The friction between where creatives keep their work and where they show it
Most independent creatives we spoke to had the same pattern. Instagram was their working portfolio. It was where clients discovered them, where they posted regularly, where they'd already curated their best shots or designs or illustrations over months or years. But when it came time to run their actual business - invoicing, contracts, project tracking, client delivery - they needed something more formal than a social platform.
The gap was real. They'd build a website somewhere, or use a portfolio tool, and it would sit neglected while Instagram stayed current. Or they'd skip the portfolio entirely and just share their Instagram profile when pitching for work.
We realised that asking creatives to manually copy and paste their portfolio into yet another system wasn't solving a problem. It was adding friction. So we asked ourselves a different question: what if the system they were already using could feed into the system they needed?
Building portfolio showcase to mirror how creatives actually work
The portfolio showcase in Creatr is free. You can import directly from Instagram, choose which pieces you want to display, and organise them into collections. You can also upload work manually if you prefer. The feature lives in the Free tier because a portfolio shouldn't be a paywall.
What matters is that it works the way photographers, designers, videographers, and illustrators actually think about their work. You're not learning a new system. You're not exporting and re-uploading. You're connecting something you're already maintaining to something that helps you run your business.

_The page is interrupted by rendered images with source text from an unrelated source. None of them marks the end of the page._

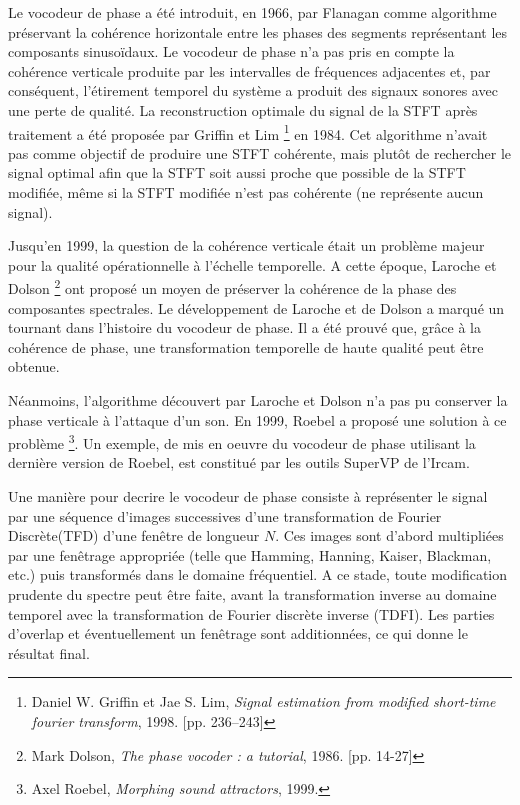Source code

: Le vocodeur de phase a été introduit, en 1966, par Flanagan comme algorithme préservant la cohérence horizontale entre les phases des segments représentant les composants sinusoïdaux. Le vocodeur de phase n'a pas pris en compte la cohérence verticale produite par les intervalles de fréquences adjacentes et, par conséquent, l'étirement temporel du système a produit des signaux sonores avec une perte de qualité. La reconstruction optimale du signal de la STFT après traitement a été proposée par Griffin et Lim \footnote{Daniel W. Griffin et Jae S. Lim, \textit{Signal estimation from modified short-time fourier transform}, 1998. [pp. 236–243] \nocite{GrL84}} en 1984. Cet algorithme n'avait pas comme objectif de produire une STFT cohérente, mais plutôt de rechercher le signal optimal afin que la STFT soit aussi proche que possible de la STFT modifiée, même si la STFT modifiée n'est pas cohérente (ne représente aucun signal).

Jusqu'en 1999, la question de la cohérence verticale était un problème majeur pour la qualité opérationnelle à l'échelle temporelle. A cette époque, Laroche et Dolson \footnote{Mark Dolson, \textit{The phase vocoder : a tutorial}, 1986. [pp. 14-27] \nocite{Dol86} } ont proposé un moyen de préserver la cohérence de la phase des composantes spectrales. Le développement de Laroche et de Dolson a marqué un tournant dans l’histoire du vocodeur de phase. Il a été prouvé que, grâce à la cohérence de phase, une transformation temporelle de haute qualité peut être obtenue.

Néanmoins, l'algorithme découvert par Laroche et Dolson n'a pas pu conserver la phase verticale à l’attaque d’un son. En 1999, Roebel a proposé une solution à ce problème \footnote{Axel Roebel, \textit{ Morphing sound attractors}, 1999. \nocite{Rob99} }. Un exemple, de mis en oeuvre du vocodeur de phase utilisant la dernière version de Roebel, est constitué par les outils SuperVP de l’Ircam.

Une manière pour decrire le vocodeur de phase consiste à représenter le signal par une séquence d'images successives d’une transformation de Fourier Discrète(TFD) d’une fenêtre de longueur $ N$. Ces images sont d'abord multipliées par une fenêtrage appropriée (telle que Hamming, Hanning, Kaiser, Blackman, etc.) puis transformés dans le domaine fréquentiel. A ce stade, toute modification prudente du spectre peut être faite, avant la transformation inverse au domaine temporel avec la transformation de Fourier discrète inverse (TDFI). Les parties d'overlap et éventuellement un fenêtrage sont additionnées, ce qui donne le résultat final.

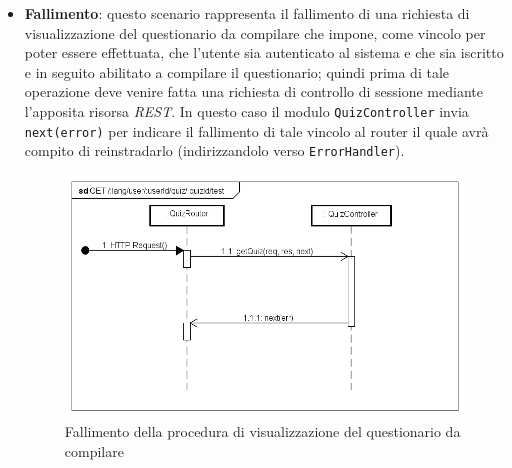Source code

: \begin{itemize}
\item \textbf{Fallimento}: questo scenario rappresenta il fallimento di una richiesta di visualizzazione del questionario da compilare che impone, come vincolo per poter essere effettuata, che l'utente sia autenticato al sistema e che sia iscritto e in seguito abilitato a compilare il questionario; quindi prima di tale operazione deve venire fatta una richiesta di controllo di sessione mediante l'apposita risorsa \textit{REST}. In questo caso il modulo \texttt{QuizController} invia \texttt{next(error)} per indicare il fallimento di tale vincolo al router il quale avrà compito di reinstradarlo (indirizzandolo verso \texttt{ErrorHandler}).
\label{Fallimento della procedura di visualizzazione del questionario da compilare}
\begin{figure}[ht]
	\centering
	\includegraphics[scale=0.40]{UML/DiagrammiDiSequenza/Back-end/GET__lang_user_userId_quiz_quizId_test_failure.png}
	\caption{Fallimento della procedura di visualizzazione del questionario da compilare}
\end{figure}
\FloatBarrier
\end{itemize}


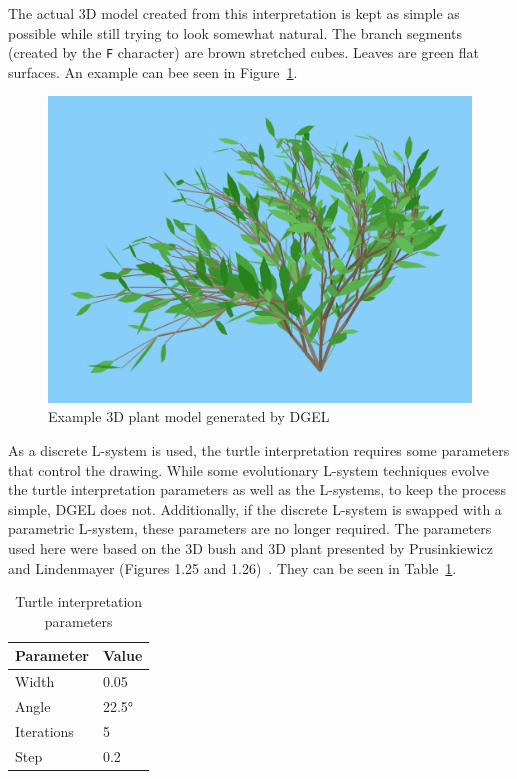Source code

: The actual 3D model created from this interpretation is kept as simple as possible while still trying to look somewhat natural.
The \glspl{branch segment} (created by the \texttt{F} character) are brown stretched cubes.
Leaves are green flat surfaces.
An example can bee seen in Figure~\ref{fig:example-model}.

\begin{figure}
    \centering
    \includegraphics[width=1.0\textwidth]{figures/example-plant}
    \caption[Example 3D plant model generated by DGEL]{Example 3D plant model generated by \gls{DGEL}}
    \label{fig:example-model}
\end{figure}

As a discrete \gls{L-system} is used, the turtle interpretation requires some parameters that control the drawing.
While some evolutionary \gls{L-system} techniques evolve the turtle interpretation parameters as well as the \glspl{L-system}, to keep the process simple, \gls{DGEL} does not.
Additionally, if the discrete \gls{L-system} is swapped with a parametric \gls{L-system}, these parameters are no longer required.
The parameters used here were based on the 3D bush and 3D plant presented by Prusinkiewicz and Lindenmayer (Figures 1.25 and 1.26)~\cite{2012Prusinkiewicz}.
They can be seen in Table~\ref{tab:turtle-param}.

\begin{table}
    \centering
    \begin{tabular}{| l | l |}
    \hline
    \textbf{Parameter} & \textbf{Value} \\ \hline
    Width & 0.05 \\ \hline
    Angle & 22.5° \\ \hline
    Iterations & 5 \\ \hline
    Step & 0.2 \\
    \hline
    \end{tabular}
    \caption{Turtle interpretation parameters}
    \label{tab:turtle-param}
\end{table}

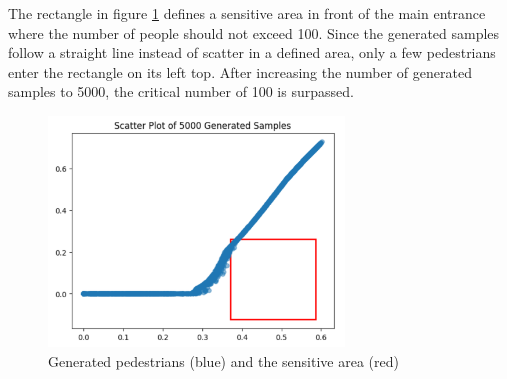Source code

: The rectangle in figure \ref{fig:scatterGenRect} defines a sensitive area in front of the main entrance where the number of people should not exceed 100. Since the generated samples follow a straight line instead of scatter in a defined area, only a few pedestrians enter the rectangle on its left top. After increasing the number of generated samples to 5000, the critical number of 100 is surpassed.  

\begin{figure}[H]
    \centering
    \includegraphics[width=0.7\textwidth]{images/3-scatterGenRect.png}
    \caption{Generated pedestrians (blue) and the sensitive area (red)}
    \label{fig:scatterGenRect}
\end{figure}



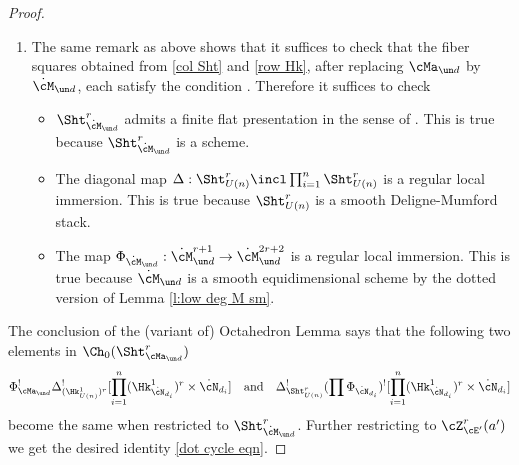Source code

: \begin{proof}
\begin{enumerate}
\item The same remark as above shows that it suffices to check that the fiber squares obtained from \eqref{col Sht} and \eqref{row Hk}, after replacing $\cMa_{\un d}$ by $\dot\cM_{\un d}$,  each satisfy the condition \cite[A.2.8]{YZ}. Therefore it suffices to check
\begin{itemize}
\item $\Sht^{r}_{\dot\cM_{\un d}}$ admits a finite flat presentation in the sense of \cite[Definition A.1]{YZ}. This is true because $\Sht^{r}_{\dot\cM_{\un d}}$ is a scheme.
\item The diagonal map $\Delta: \Sht^{r}_{U(n)}\incl \prod_{i=1}^{n}\Sht^{r}_{U(n)}$ is a regular local immersion. This is true because $\Sht^{r}_{U(n)}$ is a smooth Deligne-Mumford stack.
\item The map $\Phi_{\dot\cM_{\un d}}: \dot\cM_{\un d}^{r+1}\to \dot\cM_{\un d}^{2r+2}$ is a regular local immersion. This is true because $\dot\cM_{\un d}$ is a smooth equidimensional scheme by the dotted version of Lemma \ref{l:low deg M sm}. %
\end{itemize}
\end{enumerate}
The conclusion of the (variant of) Octahedron Lemma says that the following two elements in $\Ch_{0}(\Sht^{r}_{\cMa_{\un d}})$
\begin{equation}
\Phi_{\cMa_{\un d}}^{!}\Delta_{(\Hk^{1}_{U(n)})^{r}}^{!}[\prod_{i=1}^{n}(\Hk^{1}_{\dot\cN_{d_{i}}})^{r} \times \dot\cN_{d_{i}}] \quad \mbox{and}\quad \Delta_{\Sht^{r}_{U(n)}}^{!}(\prod\Phi_{\dot\cN_{d_{i}}})^{!}[\prod_{i=1}^{n}(\Hk^{1}_{\dot\cN_{d_{i}}})^{r} \times \dot\cN_{d_{i}}]
\end{equation}
become the same when restricted to $\Sht^{r}_{\dot\cM_{\un d}}$. Further restricting to $\cZ_{\cE'}^r(a')$ we get the desired identity \eqref{dot cycle eqn}. %
\end{proof}



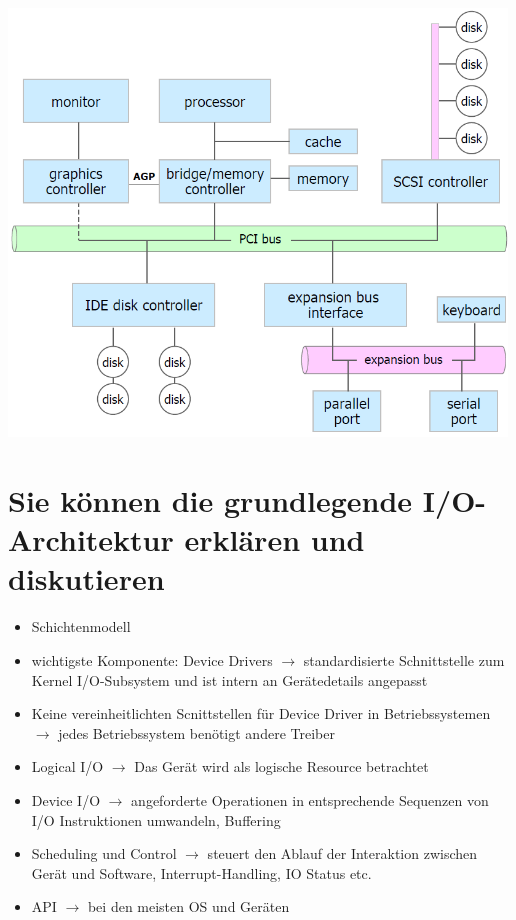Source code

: \documentclass{report}
\newenvironment{Figure}
	{\par\medskip\noindent\minipage{\linewidth}}
	{\endminipage\par\medskip}
\theoremstyle{definition}
\theoremstyle{example}
\begin{document}
\begin{Figure}
\centering
\includegraphics[width=500px]{img/PCArchitektur.png}
	\label{fig:Abbildung eines PC Architektur}
\end{Figure}

\section{Sie können die grundlegende I/O-Architektur erklären und diskutieren}
\begin{itemize}
	\item Schichtenmodell
	\item wichtigste Komponente: Device Drivers $\rightarrow$ standardisierte Schnittstelle zum Kernel I/O-Subsystem und ist intern an Gerätedetails angepasst
	\item Keine vereinheitlichten Scnittstellen für Device Driver in Betriebssystemen $\rightarrow$ jedes Betriebssystem benötigt andere Treiber
	\item Logical I/O $\rightarrow$ Das Gerät wird als logische Resource betrachtet
	\item Device I/O $\rightarrow$ angeforderte Operationen in entsprechende Sequenzen von I/O Instruktionen umwandeln, Buffering
	\item Scheduling und Control $\rightarrow$ steuert den Ablauf der Interaktion zwischen Gerät und Software, Interrupt-Handling, IO Status etc.
	\item API $\rightarrow$ bei den meisten OS und Geräten
\end{itemize}
\end{document}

It's a small feature. But it removes a decision point. And in a life where you're already managing shoots, client emails, invoices, and mood boards, removing a decision point matters.
The portfolio is the entry point to everything else
Here's what we discovered: the portfolio showcase is often how someone first uses Creatr. They connect Instagram, see their best work organised properly for the first time, and suddenly the app makes sense to them. They're not thinking about invoicing yet, or contracts, or project management. They're thinking: "I can show my work like this."
From there, they start noticing the other things. A mood board feature that lets them sketch out ideas with clients. Project management so they can track what's in progress. Client delivery, so they can send finished work securely. Invoicing, so they can actually get paid without jumping between apps.
The portfolio import wasn't a marketing feature. It was the door. And once you're inside, the rest of the app reveals itself as genuinely useful for running a creative business from your phone.
What we learned about the creatives using Creatr
After launch, we watched how people used the portfolio feature. Some creatives imported their entire Instagram. Others cherry-picked their 12 best pieces (the free tier limit) and left it at that. A few created multiple portfolio showcases within the same brand identity, separating client work from personal projects.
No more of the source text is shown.